Exercise details: Look through the records below for the line with "Map1[[ binds ^". Return that line and each one after it up to and including the line with "Observa -se um", exactly.

Records drawn from a dataset
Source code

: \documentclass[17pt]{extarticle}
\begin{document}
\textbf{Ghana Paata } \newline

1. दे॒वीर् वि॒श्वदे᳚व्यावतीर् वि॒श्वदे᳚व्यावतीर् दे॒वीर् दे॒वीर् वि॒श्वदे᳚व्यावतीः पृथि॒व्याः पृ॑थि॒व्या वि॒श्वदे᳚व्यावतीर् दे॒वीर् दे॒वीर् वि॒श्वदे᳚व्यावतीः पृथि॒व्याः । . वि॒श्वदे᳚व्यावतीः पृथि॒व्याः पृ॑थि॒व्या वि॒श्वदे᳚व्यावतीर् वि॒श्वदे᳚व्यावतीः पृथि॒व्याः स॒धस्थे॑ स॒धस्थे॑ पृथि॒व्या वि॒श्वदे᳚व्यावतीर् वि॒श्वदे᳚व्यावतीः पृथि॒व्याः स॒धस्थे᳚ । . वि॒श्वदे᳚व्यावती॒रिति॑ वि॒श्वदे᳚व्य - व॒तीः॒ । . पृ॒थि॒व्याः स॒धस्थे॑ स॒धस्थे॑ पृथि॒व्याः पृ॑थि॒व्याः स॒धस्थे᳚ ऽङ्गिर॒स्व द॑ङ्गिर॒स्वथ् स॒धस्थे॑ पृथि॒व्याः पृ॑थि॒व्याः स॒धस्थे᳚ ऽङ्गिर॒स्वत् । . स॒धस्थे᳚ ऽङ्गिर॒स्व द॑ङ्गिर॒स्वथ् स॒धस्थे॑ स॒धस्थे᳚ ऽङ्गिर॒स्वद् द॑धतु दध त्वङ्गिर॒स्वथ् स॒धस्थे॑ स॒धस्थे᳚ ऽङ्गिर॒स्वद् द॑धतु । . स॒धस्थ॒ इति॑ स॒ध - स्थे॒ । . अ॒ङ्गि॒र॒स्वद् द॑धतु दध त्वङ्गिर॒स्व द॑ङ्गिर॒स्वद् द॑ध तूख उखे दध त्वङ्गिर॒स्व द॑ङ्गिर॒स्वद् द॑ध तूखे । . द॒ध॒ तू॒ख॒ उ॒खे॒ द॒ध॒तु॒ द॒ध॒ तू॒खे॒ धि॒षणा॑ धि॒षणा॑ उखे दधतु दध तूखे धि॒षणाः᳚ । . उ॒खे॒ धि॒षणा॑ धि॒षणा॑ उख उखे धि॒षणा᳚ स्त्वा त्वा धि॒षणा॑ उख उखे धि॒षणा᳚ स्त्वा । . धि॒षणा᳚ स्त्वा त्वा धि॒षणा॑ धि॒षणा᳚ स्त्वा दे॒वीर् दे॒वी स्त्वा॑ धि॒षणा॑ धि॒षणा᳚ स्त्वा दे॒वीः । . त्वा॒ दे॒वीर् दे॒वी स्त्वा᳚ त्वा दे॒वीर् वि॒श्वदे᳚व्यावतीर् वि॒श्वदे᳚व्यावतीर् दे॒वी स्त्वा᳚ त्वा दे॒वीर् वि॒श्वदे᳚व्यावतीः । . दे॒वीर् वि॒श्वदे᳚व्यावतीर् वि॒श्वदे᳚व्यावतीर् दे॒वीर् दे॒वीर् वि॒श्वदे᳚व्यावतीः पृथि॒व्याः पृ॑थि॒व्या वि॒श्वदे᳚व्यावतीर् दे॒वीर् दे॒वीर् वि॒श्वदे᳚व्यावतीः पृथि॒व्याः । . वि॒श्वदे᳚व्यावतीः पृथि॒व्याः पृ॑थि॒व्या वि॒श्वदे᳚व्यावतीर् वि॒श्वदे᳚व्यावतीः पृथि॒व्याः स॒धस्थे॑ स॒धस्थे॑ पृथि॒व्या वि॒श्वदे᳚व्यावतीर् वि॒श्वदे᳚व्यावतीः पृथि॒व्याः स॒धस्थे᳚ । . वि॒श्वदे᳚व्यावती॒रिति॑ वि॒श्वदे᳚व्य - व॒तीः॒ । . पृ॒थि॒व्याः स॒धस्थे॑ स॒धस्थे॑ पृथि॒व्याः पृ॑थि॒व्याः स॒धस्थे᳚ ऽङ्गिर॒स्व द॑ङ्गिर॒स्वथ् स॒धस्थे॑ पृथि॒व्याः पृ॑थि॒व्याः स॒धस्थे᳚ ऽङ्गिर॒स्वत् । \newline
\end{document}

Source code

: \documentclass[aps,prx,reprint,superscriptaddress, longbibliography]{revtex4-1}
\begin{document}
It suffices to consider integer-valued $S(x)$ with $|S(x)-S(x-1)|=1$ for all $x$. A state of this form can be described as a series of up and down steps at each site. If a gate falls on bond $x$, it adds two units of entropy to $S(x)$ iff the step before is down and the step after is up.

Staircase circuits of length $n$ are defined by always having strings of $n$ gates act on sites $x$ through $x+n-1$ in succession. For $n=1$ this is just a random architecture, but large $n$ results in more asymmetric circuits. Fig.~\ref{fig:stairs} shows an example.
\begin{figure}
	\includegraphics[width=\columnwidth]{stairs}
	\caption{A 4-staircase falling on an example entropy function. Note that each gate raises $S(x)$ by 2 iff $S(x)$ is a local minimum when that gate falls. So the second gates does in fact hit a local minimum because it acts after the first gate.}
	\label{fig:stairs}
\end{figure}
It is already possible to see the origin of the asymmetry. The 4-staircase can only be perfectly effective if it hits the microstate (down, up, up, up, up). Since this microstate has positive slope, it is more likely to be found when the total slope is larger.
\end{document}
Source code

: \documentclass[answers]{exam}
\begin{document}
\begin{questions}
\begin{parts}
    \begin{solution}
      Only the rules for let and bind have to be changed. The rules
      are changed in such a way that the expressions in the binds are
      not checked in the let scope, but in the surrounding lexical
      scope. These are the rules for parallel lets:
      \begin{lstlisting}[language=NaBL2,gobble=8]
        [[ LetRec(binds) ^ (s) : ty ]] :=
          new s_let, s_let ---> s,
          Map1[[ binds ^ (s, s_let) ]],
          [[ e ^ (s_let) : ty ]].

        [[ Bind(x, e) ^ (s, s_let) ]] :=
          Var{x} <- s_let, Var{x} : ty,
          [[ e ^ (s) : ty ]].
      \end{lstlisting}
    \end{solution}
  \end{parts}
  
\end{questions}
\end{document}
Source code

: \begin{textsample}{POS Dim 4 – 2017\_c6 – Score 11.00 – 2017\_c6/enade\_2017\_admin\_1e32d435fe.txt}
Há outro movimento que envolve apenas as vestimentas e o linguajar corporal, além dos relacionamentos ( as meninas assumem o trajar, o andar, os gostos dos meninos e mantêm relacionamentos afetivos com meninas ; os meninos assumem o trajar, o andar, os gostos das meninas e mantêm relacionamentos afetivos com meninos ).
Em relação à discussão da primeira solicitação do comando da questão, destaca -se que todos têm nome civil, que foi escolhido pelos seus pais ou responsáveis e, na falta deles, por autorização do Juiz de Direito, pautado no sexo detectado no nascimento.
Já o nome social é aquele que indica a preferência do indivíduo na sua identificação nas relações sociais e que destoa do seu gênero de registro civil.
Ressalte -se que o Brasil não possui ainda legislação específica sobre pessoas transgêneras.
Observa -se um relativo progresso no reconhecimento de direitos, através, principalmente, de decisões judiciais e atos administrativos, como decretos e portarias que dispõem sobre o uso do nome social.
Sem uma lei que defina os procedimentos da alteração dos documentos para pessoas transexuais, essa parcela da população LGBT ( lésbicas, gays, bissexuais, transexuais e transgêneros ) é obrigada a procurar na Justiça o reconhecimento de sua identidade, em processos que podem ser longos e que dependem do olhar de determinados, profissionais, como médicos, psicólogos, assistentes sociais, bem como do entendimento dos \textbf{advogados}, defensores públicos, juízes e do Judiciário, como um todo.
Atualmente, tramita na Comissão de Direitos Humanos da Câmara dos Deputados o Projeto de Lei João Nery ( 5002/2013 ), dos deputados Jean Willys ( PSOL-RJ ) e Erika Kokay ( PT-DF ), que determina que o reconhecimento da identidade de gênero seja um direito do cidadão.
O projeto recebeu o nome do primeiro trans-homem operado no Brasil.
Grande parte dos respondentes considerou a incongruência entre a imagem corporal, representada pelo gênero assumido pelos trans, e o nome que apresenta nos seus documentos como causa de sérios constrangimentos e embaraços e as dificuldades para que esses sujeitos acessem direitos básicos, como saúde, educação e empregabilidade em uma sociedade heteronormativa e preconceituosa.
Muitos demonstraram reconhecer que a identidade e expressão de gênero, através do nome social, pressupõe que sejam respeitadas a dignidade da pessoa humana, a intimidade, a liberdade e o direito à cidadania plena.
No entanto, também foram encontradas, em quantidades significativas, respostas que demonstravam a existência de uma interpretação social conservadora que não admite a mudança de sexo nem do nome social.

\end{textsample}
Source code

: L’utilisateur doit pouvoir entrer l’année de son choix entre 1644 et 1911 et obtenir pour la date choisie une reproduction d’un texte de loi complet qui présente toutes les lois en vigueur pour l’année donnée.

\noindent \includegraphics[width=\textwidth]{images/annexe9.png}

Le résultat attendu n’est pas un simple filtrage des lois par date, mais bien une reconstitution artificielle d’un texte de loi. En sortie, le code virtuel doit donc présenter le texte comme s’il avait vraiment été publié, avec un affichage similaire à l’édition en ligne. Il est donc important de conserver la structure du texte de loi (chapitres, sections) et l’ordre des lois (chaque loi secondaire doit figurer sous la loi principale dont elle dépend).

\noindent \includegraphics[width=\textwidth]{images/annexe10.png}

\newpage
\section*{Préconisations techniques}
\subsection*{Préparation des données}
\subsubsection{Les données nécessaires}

Answer for this exercise:
          Map1[[ binds ^ (s, s_let) ]],
          [[ e ^ (s_let) : ty ]].

        [[ Bind(x, e) ^ (s, s_let) ]] :=
          Var{x} <- s_let, Var{x} : ty,
          [[ e ^ (s) : ty ]].
      \end{lstlisting}
    \end{solution}
  \end{parts}
  
\end{questions}
\end{document}
Source code

: \begin{textsample}{POS Dim 4 – 2017\_c6 – Score 11.00 – 2017\_c6/enade\_2017\_admin\_1e32d435fe.txt}
Há outro movimento que envolve apenas as vestimentas e o linguajar corporal, além dos relacionamentos ( as meninas assumem o trajar, o andar, os gostos dos meninos e mantêm relacionamentos afetivos com meninas ; os meninos assumem o trajar, o andar, os gostos das meninas e mantêm relacionamentos afetivos com meninos ).
Em relação à discussão da primeira solicitação do comando da questão, destaca -se que todos têm nome civil, que foi escolhido pelos seus pais ou responsáveis e, na falta deles, por autorização do Juiz de Direito, pautado no sexo detectado no nascimento.
Já o nome social é aquele que indica a preferência do indivíduo na sua identificação nas relações sociais e que destoa do seu gênero de registro civil.
Ressalte -se que o Brasil não possui ainda legislação específica sobre pessoas transgêneras.
Observa -se um relativo progresso no reconhecimento de direitos, através, principalmente, de decisões judiciais e atos administrativos, como decretos e portarias que dispõem sobre o uso do nome social.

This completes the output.